___ Input data ___

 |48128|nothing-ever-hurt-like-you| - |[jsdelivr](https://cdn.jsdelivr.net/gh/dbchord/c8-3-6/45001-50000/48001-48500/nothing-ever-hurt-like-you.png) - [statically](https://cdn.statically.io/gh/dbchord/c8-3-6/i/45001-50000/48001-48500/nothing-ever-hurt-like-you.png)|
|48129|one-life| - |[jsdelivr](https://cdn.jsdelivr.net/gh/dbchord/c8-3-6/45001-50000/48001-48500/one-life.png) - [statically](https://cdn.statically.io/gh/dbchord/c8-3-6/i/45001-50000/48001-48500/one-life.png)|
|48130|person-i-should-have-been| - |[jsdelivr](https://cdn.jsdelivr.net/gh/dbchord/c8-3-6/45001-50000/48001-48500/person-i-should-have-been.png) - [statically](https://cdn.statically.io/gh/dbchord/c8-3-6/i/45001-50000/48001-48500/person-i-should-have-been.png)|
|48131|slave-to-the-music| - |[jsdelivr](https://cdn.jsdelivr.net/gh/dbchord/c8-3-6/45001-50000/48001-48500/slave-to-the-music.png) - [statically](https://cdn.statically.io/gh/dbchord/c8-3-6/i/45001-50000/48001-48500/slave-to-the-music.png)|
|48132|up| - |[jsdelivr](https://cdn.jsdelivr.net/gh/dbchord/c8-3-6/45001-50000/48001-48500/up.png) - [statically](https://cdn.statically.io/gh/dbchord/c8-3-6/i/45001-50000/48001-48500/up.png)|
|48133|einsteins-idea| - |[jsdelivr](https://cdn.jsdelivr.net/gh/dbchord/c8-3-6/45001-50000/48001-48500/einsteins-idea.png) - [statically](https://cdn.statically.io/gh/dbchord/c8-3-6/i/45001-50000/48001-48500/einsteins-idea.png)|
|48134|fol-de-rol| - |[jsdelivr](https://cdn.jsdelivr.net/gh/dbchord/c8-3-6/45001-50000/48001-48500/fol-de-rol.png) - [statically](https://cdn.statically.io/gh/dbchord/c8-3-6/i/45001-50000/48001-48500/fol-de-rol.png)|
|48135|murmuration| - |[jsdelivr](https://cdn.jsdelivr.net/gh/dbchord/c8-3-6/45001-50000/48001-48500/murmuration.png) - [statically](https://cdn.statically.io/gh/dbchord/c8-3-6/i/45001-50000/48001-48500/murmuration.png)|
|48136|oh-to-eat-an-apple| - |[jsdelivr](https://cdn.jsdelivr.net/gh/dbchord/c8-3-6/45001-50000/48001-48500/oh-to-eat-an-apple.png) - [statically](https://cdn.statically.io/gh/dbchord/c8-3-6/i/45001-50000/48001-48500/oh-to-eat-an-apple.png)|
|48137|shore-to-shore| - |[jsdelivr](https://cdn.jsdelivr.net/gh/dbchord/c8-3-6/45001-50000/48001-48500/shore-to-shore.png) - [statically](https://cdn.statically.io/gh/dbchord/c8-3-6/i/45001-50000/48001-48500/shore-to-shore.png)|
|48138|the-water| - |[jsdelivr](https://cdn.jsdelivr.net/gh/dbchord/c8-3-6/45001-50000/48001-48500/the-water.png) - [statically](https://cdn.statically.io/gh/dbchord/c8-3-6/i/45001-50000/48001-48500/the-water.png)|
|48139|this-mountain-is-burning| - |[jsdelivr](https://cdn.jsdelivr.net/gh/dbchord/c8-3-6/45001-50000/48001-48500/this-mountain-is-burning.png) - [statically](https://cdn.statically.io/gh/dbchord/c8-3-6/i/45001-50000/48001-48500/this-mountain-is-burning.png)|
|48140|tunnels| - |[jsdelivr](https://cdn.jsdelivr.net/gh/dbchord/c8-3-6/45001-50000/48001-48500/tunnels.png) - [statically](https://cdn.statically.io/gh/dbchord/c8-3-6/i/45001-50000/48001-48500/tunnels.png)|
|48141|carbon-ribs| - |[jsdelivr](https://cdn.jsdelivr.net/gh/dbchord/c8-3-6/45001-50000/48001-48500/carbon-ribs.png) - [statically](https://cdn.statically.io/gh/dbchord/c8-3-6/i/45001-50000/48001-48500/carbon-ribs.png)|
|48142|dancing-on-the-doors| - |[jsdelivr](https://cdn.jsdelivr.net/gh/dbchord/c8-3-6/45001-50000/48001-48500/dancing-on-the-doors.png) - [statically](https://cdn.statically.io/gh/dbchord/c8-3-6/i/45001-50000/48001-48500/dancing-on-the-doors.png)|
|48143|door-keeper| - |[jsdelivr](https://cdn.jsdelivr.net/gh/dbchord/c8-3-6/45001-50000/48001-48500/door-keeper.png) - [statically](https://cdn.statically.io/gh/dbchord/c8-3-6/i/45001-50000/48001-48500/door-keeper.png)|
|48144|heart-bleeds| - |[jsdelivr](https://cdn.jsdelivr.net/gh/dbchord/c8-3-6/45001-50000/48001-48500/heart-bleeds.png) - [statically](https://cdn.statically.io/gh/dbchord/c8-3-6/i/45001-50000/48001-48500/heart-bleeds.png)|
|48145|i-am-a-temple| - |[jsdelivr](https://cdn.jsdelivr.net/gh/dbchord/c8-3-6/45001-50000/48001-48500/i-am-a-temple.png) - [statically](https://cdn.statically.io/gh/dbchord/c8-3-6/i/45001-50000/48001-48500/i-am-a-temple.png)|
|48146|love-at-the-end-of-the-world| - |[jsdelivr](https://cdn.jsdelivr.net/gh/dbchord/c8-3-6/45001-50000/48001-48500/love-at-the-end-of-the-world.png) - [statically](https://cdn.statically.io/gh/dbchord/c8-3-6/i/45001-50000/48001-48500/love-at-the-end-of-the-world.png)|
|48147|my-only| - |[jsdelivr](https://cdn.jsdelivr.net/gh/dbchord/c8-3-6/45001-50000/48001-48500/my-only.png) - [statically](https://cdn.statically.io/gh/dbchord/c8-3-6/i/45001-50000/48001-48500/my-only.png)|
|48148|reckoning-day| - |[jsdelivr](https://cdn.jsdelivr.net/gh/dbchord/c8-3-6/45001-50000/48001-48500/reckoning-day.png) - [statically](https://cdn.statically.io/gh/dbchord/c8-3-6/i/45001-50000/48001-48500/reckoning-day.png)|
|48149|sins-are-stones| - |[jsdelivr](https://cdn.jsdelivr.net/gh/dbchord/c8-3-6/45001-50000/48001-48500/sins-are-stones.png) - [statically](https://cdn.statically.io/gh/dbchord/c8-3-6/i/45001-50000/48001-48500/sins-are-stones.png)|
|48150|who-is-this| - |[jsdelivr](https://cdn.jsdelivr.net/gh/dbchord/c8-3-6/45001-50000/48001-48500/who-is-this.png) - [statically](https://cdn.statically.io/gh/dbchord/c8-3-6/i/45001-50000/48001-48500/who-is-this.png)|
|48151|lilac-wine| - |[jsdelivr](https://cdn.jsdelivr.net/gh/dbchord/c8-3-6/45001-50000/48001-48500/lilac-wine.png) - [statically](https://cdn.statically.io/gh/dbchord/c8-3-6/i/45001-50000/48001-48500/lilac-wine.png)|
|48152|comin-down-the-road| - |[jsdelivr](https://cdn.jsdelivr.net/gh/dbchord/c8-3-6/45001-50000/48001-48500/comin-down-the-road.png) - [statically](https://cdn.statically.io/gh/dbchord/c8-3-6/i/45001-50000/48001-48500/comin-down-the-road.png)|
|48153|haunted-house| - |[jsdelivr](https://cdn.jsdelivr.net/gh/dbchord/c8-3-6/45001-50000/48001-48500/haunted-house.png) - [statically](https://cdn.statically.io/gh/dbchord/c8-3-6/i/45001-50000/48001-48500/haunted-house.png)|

___
___ Input data ___

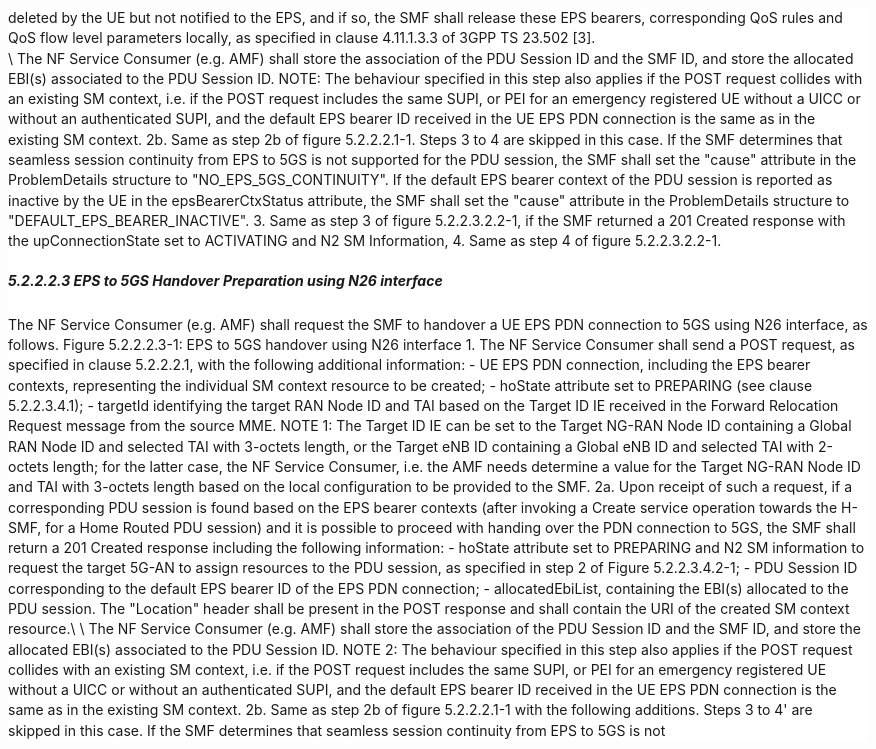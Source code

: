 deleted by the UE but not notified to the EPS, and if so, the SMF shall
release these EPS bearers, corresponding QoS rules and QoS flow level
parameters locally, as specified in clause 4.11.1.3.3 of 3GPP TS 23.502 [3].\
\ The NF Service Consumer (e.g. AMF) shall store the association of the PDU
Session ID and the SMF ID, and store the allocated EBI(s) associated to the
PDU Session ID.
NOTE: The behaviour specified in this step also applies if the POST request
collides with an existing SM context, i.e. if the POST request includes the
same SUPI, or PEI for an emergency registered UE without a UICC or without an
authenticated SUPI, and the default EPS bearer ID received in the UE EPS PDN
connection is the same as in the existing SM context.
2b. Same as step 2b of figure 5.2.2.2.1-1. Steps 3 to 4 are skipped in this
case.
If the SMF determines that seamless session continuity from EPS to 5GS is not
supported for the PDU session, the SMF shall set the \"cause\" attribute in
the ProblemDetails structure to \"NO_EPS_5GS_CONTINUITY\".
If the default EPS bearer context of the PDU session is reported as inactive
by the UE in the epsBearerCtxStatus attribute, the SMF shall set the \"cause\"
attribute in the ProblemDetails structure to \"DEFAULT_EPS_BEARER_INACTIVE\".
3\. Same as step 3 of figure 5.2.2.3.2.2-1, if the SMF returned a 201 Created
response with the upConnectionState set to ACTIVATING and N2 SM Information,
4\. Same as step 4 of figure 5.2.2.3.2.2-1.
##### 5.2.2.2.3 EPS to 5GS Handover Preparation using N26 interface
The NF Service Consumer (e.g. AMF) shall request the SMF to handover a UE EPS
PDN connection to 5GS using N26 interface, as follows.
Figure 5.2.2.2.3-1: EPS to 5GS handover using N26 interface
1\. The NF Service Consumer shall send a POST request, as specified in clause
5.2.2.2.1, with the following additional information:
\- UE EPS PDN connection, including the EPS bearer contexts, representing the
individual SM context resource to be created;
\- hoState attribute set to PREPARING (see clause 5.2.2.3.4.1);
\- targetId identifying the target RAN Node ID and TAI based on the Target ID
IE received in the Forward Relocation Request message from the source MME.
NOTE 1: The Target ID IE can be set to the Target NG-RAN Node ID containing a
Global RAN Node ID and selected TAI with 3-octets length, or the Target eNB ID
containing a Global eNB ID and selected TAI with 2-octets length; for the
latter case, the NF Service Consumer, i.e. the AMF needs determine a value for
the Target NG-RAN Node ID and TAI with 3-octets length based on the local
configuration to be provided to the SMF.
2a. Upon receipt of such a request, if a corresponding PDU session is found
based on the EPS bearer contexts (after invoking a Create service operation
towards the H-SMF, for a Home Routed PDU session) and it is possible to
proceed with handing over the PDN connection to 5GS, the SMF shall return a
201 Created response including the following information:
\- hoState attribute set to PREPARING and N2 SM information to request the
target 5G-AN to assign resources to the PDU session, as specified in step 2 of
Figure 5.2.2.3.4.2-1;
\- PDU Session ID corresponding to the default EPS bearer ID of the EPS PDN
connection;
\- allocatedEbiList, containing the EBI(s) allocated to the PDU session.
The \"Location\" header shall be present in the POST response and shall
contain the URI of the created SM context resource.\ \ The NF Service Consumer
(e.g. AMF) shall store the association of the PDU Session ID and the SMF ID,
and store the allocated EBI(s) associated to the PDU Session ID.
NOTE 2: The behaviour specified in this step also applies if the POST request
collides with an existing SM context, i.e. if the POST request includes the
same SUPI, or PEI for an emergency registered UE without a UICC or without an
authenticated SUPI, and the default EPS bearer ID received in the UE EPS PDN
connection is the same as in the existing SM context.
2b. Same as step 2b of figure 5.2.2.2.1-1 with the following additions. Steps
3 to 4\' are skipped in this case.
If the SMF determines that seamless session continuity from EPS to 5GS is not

___
___ Input data ___

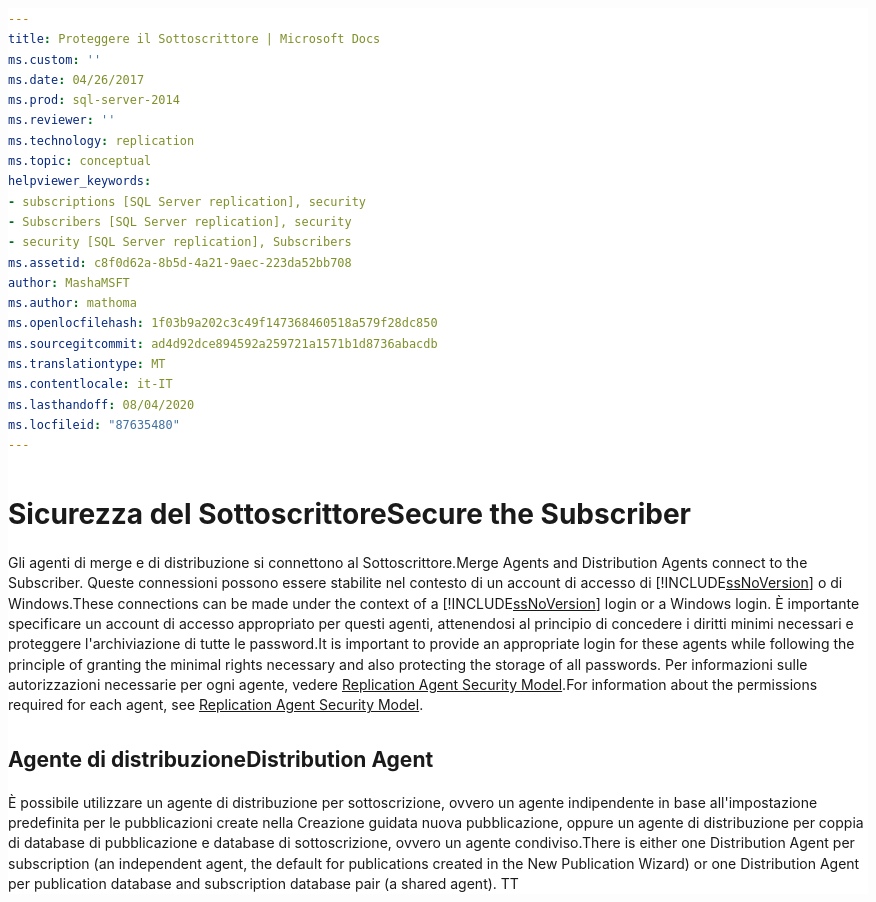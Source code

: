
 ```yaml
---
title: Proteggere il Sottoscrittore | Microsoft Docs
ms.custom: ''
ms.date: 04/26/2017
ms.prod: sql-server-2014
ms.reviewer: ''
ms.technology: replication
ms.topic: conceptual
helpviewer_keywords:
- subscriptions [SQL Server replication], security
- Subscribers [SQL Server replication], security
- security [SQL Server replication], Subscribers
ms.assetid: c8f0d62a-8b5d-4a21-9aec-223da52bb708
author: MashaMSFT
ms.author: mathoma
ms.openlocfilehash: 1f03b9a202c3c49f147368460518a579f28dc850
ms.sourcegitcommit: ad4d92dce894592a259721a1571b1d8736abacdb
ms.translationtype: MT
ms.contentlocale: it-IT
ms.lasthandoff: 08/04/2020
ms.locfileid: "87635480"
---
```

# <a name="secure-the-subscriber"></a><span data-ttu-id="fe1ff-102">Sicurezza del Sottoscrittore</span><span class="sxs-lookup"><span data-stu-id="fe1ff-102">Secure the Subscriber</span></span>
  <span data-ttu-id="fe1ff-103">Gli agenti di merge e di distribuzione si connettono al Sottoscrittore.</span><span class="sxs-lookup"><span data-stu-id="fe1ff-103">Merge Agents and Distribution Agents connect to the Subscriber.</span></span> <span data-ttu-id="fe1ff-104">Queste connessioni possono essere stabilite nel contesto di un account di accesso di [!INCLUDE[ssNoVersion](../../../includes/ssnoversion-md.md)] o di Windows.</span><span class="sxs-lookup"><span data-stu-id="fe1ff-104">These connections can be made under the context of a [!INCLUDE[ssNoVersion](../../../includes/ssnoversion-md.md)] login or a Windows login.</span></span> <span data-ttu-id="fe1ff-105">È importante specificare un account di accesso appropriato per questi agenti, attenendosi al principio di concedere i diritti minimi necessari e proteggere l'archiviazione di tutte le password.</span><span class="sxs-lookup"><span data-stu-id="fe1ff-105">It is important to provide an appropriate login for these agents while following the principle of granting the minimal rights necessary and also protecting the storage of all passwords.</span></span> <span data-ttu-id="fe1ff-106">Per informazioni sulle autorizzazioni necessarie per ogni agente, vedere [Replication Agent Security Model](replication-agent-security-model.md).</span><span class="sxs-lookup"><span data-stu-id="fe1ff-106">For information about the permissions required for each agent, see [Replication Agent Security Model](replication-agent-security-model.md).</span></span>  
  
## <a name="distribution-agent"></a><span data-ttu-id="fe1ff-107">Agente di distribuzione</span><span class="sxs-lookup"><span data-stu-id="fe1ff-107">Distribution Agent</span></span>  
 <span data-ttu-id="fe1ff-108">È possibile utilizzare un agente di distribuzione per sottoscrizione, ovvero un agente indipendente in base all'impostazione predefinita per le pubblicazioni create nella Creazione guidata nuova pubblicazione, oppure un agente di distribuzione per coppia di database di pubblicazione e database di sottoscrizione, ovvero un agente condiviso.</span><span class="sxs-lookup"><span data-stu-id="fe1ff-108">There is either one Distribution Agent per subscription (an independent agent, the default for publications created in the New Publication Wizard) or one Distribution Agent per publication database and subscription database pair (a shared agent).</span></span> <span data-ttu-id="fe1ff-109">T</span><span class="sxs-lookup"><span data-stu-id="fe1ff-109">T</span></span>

___

Work request: Report every line of the data in which "case" appears.

Written solution:
case.
latter case, the NF Service Consumer, i.e. the AMF needs determine a value for
3 to 4\' are skipped in this case.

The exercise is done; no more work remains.